IPS-Inter Press Service Deutschland GmbH
IPS-Tagesdienst vom 23. Januar 2015

Medien: 'An Satire gibt es an sich nichts auszusetzen, wohl aber an verbaler Gewalt'

von Johan Galtung



Johan Galtung ist Professor für Friedensforschung, Rektor der TRANSCEND-Friedensuniversität und Autor von mehr als 150 Büchern zu Frieden und relevanten Themen. Im folgenden Kommentar setzt er sich mit dem westlichen Konzept der Meinungsfreiheit auseinander und warnt davor, sie durch verbale Gewalt auszuhöhlen.

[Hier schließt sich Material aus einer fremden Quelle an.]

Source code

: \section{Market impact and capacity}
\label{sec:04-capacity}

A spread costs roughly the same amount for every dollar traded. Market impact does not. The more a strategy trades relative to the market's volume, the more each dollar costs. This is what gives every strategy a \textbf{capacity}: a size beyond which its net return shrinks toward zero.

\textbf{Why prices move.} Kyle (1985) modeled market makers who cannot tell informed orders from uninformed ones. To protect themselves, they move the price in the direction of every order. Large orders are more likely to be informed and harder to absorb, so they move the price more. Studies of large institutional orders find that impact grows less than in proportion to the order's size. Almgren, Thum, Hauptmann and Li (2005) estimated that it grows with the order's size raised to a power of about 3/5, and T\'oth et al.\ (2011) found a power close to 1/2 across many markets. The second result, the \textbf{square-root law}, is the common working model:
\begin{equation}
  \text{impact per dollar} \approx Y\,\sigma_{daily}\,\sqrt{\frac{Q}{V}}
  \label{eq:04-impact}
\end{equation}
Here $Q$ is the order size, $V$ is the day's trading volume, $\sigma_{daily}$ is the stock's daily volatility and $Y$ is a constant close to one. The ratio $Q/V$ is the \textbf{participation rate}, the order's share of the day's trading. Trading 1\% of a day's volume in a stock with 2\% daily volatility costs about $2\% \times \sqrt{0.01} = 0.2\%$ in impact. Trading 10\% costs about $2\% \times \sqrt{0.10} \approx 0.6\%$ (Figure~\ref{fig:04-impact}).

Kuala Lumpur, 23. Januar (IPS) - Was sich in Paris am 7. Januar zugetragen hat und niemandem auf der Welt verborgen blieb, ist vollkommen inakzeptabel und unentschuldbar. Ebenso unentschuldbar wie der Anschlag vom 11. September, der sich anschließende Gegenschlag des Westens und der islamistische Terror.

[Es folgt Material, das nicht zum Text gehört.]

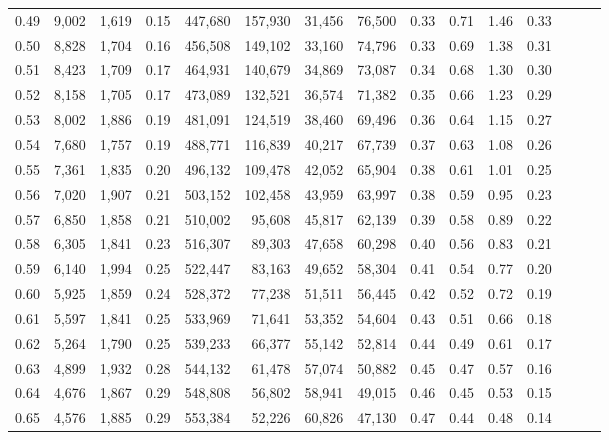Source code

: \begin{tabular}{rrrrrrrrrrrrrrr}
0.49 &   9,002 &  1,619 &  0.15 &  447,680 &  157,930 &   31,456 &   76,500 &  0.33 &  0.71 &  1.46 &      0.33 \\
0.50 &   8,828 &  1,704 &  0.16 &  456,508 &  149,102 &   33,160 &   74,796 &  0.33 &  0.69 &  1.38 &      0.31 \\
0.51 &   8,423 &  1,709 &  0.17 &  464,931 &  140,679 &   34,869 &   73,087 &  0.34 &  0.68 &  1.30 &      0.30 \\
0.52 &   8,158 &  1,705 &  0.17 &  473,089 &  132,521 &   36,574 &   71,382 &  0.35 &  0.66 &  1.23 &      0.29 \\
0.53 &   8,002 &  1,886 &  0.19 &  481,091 &  124,519 &   38,460 &   69,496 &  0.36 &  0.64 &  1.15 &      0.27 \\
0.54 &   7,680 &  1,757 &  0.19 &  488,771 &  116,839 &   40,217 &   67,739 &  0.37 &  0.63 &  1.08 &      0.26 \\
0.55 &   7,361 &  1,835 &  0.20 &  496,132 &  109,478 &   42,052 &   65,904 &  0.38 &  0.61 &  1.01 &      0.25 \\
0.56 &   7,020 &  1,907 &  0.21 &  503,152 &  102,458 &   43,959 &   63,997 &  0.38 &  0.59 &  0.95 &      0.23 \\
0.57 &   6,850 &  1,858 &  0.21 &  510,002 &   95,608 &   45,817 &   62,139 &  0.39 &  0.58 &  0.89 &      0.22 \\
0.58 &   6,305 &  1,841 &  0.23 &  516,307 &   89,303 &   47,658 &   60,298 &  0.40 &  0.56 &  0.83 &      0.21 \\
0.59 &   6,140 &  1,994 &  0.25 &  522,447 &   83,163 &   49,652 &   58,304 &  0.41 &  0.54 &  0.77 &      0.20 \\
0.60 &   5,925 &  1,859 &  0.24 &  528,372 &   77,238 &   51,511 &   56,445 &  0.42 &  0.52 &  0.72 &      0.19 \\
0.61 &   5,597 &  1,841 &  0.25 &  533,969 &   71,641 &   53,352 &   54,604 &  0.43 &  0.51 &  0.66 &      0.18 \\
0.62 &   5,264 &  1,790 &  0.25 &  539,233 &   66,377 &   55,142 &   52,814 &  0.44 &  0.49 &  0.61 &      0.17 \\
0.63 &   4,899 &  1,932 &  0.28 &  544,132 &   61,478 &   57,074 &   50,882 &  0.45 &  0.47 &  0.57 &      0.16 \\
0.64 &   4,676 &  1,867 &  0.29 &  548,808 &   56,802 &   58,941 &   49,015 &  0.46 &  0.45 &  0.53 &      0.15 \\
0.65 &   4,576 &  1,885 &  0.29 &  553,384 &   52,226 &   60,826 &   47,130 &  0.47 &  0.44 &  0.48 &      0.14 \\

\end{tabular}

Ebenso unentschuldbar wie die westlichen Umsturzversuche und die massive Gewalt in muslimischen Staaten seit 1953, als es im Iran [infolge eines von den USA unterstützten Putsches gegen den iranischen Premierminister Mohammad Mosaddeq] zu Massakern an Menschen kam, die ebenfalls eine Persönlichkeit und Identität besaßen wie die ermordeten französischen Karikaturisten. Für den Westen sind diese Menschen noch nicht einmal Zahlen, sondern 'Militärgeheimnisse'.

Das Unannehmbare ist aber nicht unerklärlich.

Um Auswege aus dieser traurigen Geschichte westlich-islamischer Gewalt zu finden, ist es wichtig, den zugrunde liegenden Konflikt zu identifizieren und nach Lösungen zu suchen. Ich frage mich, wie viele Menschen, die derzeit über Paris schwadronieren - einer Stadt, die in unser aller Herzen einen besonderen Platz einnimmt -, sich wohl die Mühe machen, sich mit einem angeblichen Al-Kaida-Sympathisanten zusammenzusetzen, um ihn zu fragen: "Wie müsste die Welt aussehen, in der du gerne leben würdest?"

Auf diese Frage hat man mir immer die gleiche Antwort gegeben: "In einer Welt, die nicht länger auf dem Islam herumtrampelt, sondern ihn respektiert." Der Wort 'herumtrampeln' deutet per se schon auf einen Akt physischer Gewalt hin. Es gibt Formen der Gewalt, die darauf abzielen, zu verletzen: die körperliche Gewalt, die mit Muskeln, Waffen und Armeen ausgeübt wird, und die verbale Gewalt, die mit Worten, Symbolen und zum Beispiel mit Cartoons zugefügt wird.

Die Einfältigkeit, die hinter dem Vorwurf an die Adresse der Geheimpolizei steckt, die Brüder [und Attentäter Chérif und Said Kouachi] nicht rechtzeitig enttarnt zu haben, schreit zum Himmel. Was 'Charlie Hebdo' zugestoßen ist, war so vorhersehbar wie die Reaktion auf den Cartoon im 'Jyllands-Posten', dessen Kulturredakteur sich dazu berufen fühlte, die dänischen Medien von der Selbstzensur zu befreien, die er bei sowjetischen Journalisten beobachtet hatte.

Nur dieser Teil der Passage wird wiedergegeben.